Saved data entries
-*-

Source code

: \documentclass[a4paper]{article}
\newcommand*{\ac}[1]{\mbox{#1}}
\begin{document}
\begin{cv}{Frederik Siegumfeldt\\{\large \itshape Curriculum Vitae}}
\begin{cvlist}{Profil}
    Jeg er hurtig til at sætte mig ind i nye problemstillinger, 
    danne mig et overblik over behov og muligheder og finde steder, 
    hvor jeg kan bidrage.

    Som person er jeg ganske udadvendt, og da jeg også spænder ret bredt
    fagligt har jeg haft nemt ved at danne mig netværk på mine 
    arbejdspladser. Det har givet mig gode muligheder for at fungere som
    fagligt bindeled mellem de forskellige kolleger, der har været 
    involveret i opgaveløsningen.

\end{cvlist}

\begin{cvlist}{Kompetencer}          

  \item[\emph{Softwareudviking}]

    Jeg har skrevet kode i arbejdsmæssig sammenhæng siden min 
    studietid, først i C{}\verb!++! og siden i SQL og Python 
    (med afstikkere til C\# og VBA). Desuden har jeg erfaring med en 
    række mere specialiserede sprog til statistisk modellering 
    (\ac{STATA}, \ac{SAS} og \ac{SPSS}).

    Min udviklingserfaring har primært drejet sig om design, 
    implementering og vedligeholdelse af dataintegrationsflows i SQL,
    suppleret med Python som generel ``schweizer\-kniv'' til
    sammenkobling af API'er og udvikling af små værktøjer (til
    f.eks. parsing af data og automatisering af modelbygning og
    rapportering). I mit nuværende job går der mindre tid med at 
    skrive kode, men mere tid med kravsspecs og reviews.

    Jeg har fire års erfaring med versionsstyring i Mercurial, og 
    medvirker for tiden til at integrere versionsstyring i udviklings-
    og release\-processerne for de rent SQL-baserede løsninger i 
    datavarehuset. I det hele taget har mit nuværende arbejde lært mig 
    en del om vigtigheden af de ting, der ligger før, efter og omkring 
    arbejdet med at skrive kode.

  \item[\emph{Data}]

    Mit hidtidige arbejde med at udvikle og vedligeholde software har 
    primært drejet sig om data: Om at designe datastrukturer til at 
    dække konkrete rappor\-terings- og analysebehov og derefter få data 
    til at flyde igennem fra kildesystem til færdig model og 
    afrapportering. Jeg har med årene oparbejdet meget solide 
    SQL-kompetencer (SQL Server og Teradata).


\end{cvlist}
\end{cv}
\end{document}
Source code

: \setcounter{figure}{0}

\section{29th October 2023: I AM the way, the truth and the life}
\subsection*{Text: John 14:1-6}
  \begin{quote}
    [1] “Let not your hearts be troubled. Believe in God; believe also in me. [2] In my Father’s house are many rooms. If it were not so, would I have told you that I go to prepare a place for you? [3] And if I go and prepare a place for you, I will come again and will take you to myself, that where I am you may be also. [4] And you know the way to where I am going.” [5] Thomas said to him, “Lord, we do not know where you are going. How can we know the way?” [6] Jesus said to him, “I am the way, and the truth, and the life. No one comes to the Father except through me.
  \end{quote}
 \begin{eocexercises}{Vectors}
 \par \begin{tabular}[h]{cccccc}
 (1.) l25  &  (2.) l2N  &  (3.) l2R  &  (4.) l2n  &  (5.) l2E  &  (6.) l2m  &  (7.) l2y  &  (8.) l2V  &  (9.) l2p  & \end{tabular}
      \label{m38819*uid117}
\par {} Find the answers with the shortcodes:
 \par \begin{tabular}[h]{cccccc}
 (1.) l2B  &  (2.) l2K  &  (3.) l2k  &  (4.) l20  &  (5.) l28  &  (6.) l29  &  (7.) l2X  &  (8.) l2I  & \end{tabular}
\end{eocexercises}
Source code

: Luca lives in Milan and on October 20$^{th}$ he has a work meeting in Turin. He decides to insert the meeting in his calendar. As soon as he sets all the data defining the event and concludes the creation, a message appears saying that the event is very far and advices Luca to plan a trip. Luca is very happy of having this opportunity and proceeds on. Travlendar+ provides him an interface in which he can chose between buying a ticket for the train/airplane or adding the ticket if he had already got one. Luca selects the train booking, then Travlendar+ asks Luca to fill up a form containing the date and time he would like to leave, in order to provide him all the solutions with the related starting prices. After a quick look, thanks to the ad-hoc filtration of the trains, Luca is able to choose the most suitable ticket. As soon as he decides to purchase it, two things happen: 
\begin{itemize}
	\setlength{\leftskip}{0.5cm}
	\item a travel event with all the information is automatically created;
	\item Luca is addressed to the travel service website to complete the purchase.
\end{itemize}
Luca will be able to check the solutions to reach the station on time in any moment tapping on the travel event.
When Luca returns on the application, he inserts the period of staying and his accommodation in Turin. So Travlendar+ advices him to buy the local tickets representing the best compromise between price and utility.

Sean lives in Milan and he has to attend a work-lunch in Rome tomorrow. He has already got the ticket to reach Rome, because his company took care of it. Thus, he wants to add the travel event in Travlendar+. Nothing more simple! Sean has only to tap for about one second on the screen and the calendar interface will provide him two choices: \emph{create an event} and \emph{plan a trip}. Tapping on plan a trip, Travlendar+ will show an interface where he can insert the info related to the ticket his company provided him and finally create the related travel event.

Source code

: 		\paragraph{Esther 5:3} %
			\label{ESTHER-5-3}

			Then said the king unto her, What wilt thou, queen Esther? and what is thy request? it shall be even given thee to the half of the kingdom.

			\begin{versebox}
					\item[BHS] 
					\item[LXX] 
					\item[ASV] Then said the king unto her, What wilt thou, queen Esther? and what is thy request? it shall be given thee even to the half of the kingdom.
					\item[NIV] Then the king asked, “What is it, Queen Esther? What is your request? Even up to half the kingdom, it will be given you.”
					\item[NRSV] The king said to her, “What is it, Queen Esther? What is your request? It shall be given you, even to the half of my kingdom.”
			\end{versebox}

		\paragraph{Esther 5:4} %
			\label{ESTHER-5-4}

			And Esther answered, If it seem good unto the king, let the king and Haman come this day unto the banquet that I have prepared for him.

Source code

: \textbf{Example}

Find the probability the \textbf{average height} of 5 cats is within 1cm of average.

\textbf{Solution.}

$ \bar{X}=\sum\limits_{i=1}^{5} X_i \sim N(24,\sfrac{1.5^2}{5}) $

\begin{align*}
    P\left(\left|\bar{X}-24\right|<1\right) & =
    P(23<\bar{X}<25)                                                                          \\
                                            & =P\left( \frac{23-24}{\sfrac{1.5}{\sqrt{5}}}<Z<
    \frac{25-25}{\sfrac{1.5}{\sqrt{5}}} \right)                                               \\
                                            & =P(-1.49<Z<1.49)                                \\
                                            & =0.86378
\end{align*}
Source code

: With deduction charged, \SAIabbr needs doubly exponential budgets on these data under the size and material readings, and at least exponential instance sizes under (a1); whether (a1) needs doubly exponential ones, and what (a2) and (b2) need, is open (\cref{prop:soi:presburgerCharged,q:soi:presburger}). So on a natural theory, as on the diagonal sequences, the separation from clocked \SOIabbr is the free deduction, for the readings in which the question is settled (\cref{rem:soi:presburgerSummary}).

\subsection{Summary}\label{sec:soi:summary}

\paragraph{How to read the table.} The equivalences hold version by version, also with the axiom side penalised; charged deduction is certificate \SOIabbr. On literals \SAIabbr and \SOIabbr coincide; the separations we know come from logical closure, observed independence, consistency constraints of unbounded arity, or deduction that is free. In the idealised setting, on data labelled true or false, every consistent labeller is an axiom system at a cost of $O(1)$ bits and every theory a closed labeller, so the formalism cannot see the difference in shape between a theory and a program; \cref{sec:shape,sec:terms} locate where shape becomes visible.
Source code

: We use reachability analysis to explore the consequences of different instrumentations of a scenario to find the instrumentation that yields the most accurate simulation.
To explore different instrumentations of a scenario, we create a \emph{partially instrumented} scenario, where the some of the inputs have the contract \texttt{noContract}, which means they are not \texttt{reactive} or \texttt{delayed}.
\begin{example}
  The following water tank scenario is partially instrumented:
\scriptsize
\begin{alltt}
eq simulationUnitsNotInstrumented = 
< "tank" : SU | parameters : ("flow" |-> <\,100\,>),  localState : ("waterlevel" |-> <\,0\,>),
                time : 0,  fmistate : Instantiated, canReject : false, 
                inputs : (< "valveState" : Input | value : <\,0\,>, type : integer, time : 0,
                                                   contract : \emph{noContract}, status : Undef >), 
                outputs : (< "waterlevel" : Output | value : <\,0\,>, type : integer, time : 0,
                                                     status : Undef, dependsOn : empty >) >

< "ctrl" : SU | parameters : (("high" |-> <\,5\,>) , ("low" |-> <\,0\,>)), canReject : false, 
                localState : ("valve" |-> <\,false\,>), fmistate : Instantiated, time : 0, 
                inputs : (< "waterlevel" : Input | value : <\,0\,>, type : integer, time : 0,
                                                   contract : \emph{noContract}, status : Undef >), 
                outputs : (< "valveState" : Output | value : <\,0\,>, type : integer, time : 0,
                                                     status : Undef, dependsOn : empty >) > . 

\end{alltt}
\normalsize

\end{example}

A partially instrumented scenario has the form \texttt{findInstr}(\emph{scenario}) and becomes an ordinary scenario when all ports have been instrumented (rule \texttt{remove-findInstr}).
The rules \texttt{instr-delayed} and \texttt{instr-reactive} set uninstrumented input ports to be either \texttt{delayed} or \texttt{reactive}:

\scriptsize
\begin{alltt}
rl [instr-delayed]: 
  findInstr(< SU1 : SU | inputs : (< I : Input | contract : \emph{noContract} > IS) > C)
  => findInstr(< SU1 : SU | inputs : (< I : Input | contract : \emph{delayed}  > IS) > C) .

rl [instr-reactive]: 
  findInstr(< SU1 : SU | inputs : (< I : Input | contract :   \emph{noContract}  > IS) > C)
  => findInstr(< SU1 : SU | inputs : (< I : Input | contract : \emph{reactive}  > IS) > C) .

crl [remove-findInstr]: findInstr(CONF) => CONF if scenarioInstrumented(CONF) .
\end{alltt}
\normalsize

-*-

Could you return the lines in the entries above that contain "ports"?

Answer box:
A partially instrumented scenario has the form \texttt{findInstr}(\emph{scenario}) and becomes an ordinary scenario when all ports have been instrumented (rule \texttt{remove-findInstr}).
The rules \texttt{instr-delayed} and \texttt{instr-reactive} set uninstrumented input ports to be either \texttt{delayed} or \texttt{reactive}:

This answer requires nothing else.